The silver lining is that when we do buy a house, I'll be sure to have a space dedicated to what I want to do and hopefully will be bigger than a 4x8.

Sorry for the baby rant...had to get it off my chest.

Chris


----------



## tjcruiser (Jan 10, 2010)

Do you have a garage at the townhouse? If so, consider a table setup on lifting cables/pulleys to the overhead space.

Just a thought!


----------



## CTValleyRR (Jul 26, 2014)

Console yourself with this: if you started something now, you'd just have to rip it apart to move anyway.


----------



## broox (Apr 13, 2012)

*chants*

Modular!... Modular!... Modular!


----------



## Burbs (Mar 28, 2014)

broox said:


> *chants*
> 
> Modular!... Modular!... Modular!


:laugh::laugh:



tjcruiser said:


> Do you have a garage at the townhouse? If so, consider a table setup on lifting cables/pulleys to the overhead space.
> 
> Just a thought!


No garage unfortunately. It's a really small townhouse compared to what we had before but it's better than renting an apartment that would be even smaller.



CTValleyRR said:


> Console yourself with this: if you started something now, you'd just have to rip it apart to move anyway.


That's exactly what I've been telling myself. I figure this is a good time for me to work on a track plan and figure out what exactly I want to have. Plus joining that club should help as well.


----------



## Big Ed (Jun 16, 2009)

Burbs said:


> :laugh::laugh:
> That's exactly what I've been telling myself. I figure this is a good time for me to work on a track plan and figure out what exactly I want to have. Plus joining that club should help as well.


You can't really work on a track plan till you know how big your going to build it?
You can size one out like a 5'x9' and then plan for additions to add to it.

I think it is easier to plan one with all the room you can dedicate from the beginning.
Even if you don't lay all the track at once you will know what size your going to do. Who knows what size room your going to have for the layout? 
Buying a house with a basement is nice, but houses where your at don't have many basements on them huh? Attics are nice but get hot.
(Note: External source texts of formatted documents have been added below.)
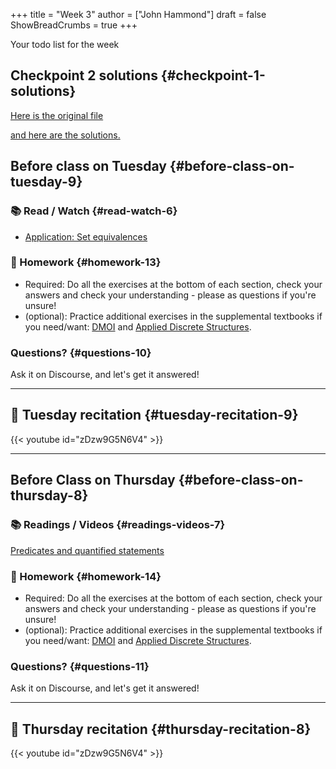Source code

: +++
title = "Week 3"
author = ["John Hammond"]
draft = false
ShowBreadCrumbs = true
+++

Your todo list for the week
<!--more-->
## Checkpoint 2 solutions {#checkpoint-1-solutions}

[Here is the original file](https://nextcloud.math.wichita.edu/index.php/s/y4G4PGmCnsFZqpZ)

[and here are the solutions.](https://nextcloud.math.wichita.edu/index.php/s/yntG9EY7DfizYMG)

## Before class on Tuesday {#before-class-on-tuesday-9}


### 📚 Read / Watch {#read-watch-6}

-   [Application:
    Set equivalences](https://www.math.wichita.edu/~hammond/class-notes/sec_application_set_proofs.html)


### 📝 Homework {#homework-13}

-   Required: Do all the exercises at the bottom of each section, check
    your answers and check your understanding - please as questions if
    you're unsure!
-   (optional): Practice additional exercises in the supplemental
    textbooks if you need/want:
    [DMOI](http://discrete.openmathbooks.org/dmoi3/) and
    [Applied
    Discrete Structures](http://faculty.uml.edu/klevasseur/ads/index-ads.html).


### Questions? {#questions-10}

Ask it on Discourse, and let's get it answered!

---


## 🎥 Tuesday recitation {#tuesday-recitation-9}

{{< youtube id="zDzw9G5N6V4" >}}

---


## Before Class on Thursday {#before-class-on-thursday-8}


### 📚 Readings / Videos {#readings-videos-7}

[Predicates
and quantified statements](https://www.math.wichita.edu/~hammond/class-notes/section-logic-quantifiers.html)


### 📝 Homework {#homework-14}

-   Required: Do all the exercises at the bottom of each section, check
    your answers and check your understanding - please as questions if
    you're unsure!
-   (optional): Practice additional exercises in the supplemental
    textbooks if you need/want:
    [DMOI](http://discrete.openmathbooks.org/dmoi3/) and
    [Applied
    Discrete Structures](http://faculty.uml.edu/klevasseur/ads/index-ads.html).


### Questions? {#questions-11}

Ask it on Discourse, and let's get it answered!

---


## 🎥 Thursday recitation {#thursday-recitation-8}

{{< youtube id="zDzw9G5N6V4" >}}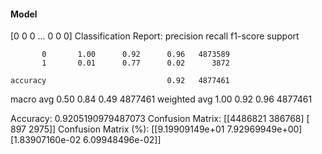 #### Model
[0 0 0 ... 0 0 0]
Classification Report:
              precision    recall  f1-score   support

           0       1.00      0.92      0.96   4873589
           1       0.01      0.77      0.02      3872

    accuracy                           0.92   4877461
   macro avg       0.50      0.84      0.49   4877461
weighted avg       1.00      0.92      0.96   4877461

Accuracy: 0.9205190979487073
Confusion Matrix:
[[4486821  386768]
 [    897    2975]]
Confusion Matrix (%):
[[9.19909149e+01 7.92969949e+00]
 [1.83907160e-02 6.09948496e-02]]
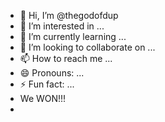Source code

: - 👋 Hi, I’m @thegodofdup
- 👀 I’m interested in ...
- 🌱 I’m currently learning ...
- 💞️ I’m looking to collaborate on ...
- 📫 How to reach me ...
- 😄 Pronouns: ...
- ⚡ Fun fact: ...
-  We WON!!!
-  
<!---
thegodofdup/thegodofdup is a ✨ special ✨ repository because its `README.md` (this file) appears on your GitHub profile.
You can click the Preview link to take a look at your changes.
--->
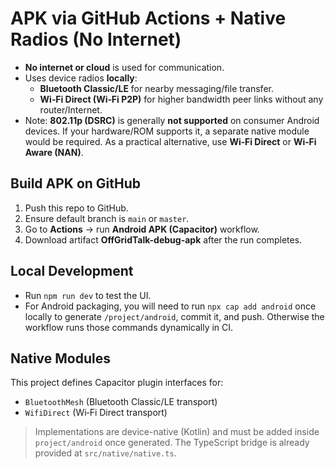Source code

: # APK via GitHub Actions + Native Radios (No Internet)

- **No internet or cloud** is used for communication.
- Uses device radios **locally**:
  - **Bluetooth Classic/LE** for nearby messaging/file transfer.
  - **Wi‑Fi Direct (Wi‑Fi P2P)** for higher bandwidth peer links without any router/Internet.
- Note: **802.11p (DSRC)** is generally **not supported** on consumer Android devices. If your hardware/ROM supports it, a separate native module would be required. As a practical alternative, use **Wi‑Fi Direct** or **Wi‑Fi Aware (NAN)**.

## Build APK on GitHub
1. Push this repo to GitHub.
2. Ensure default branch is `main` or `master`.
3. Go to **Actions** → run **Android APK (Capacitor)** workflow.
4. Download artifact **OffGridTalk-debug-apk** after the run completes.

## Local Development
- Run `npm run dev` to test the UI.
- For Android packaging, you will need to run `npx cap add android` once locally to generate `/project/android`, commit it, and push. Otherwise the workflow runs those commands dynamically in CI.

## Native Modules
This project defines Capacitor plugin interfaces for:
- `BluetoothMesh` (Bluetooth Classic/LE transport)
- `WifiDirect` (Wi‑Fi Direct transport)

> Implementations are device-native (Kotlin) and must be added inside `project/android` once generated. The TypeScript bridge is already provided at `src/native/native.ts`.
It seems like everyone adds on to their original layout anyway once they get going anyway.
I think it is better to make it big in the beginning.
What you should really do is go and find the house.

What you could do is make small dioramas to add to the layout when you finally start the table.
Build them up and set them in place, it will satisfy your modeling itch till you get the table.
I will use Dave's build as an example, 








That is Dave's Pattis tea garden, more pictures here,
http://www.modeltrainforum.com/showthread.php?t=23634

Look through Dave's threads.
http://www.modeltrainforum.com/search.php?searchid=1152479



All Dave's builds are small dioramas built on a piece of wood. A lot will build these and add them onto their layouts. Just cut and drop.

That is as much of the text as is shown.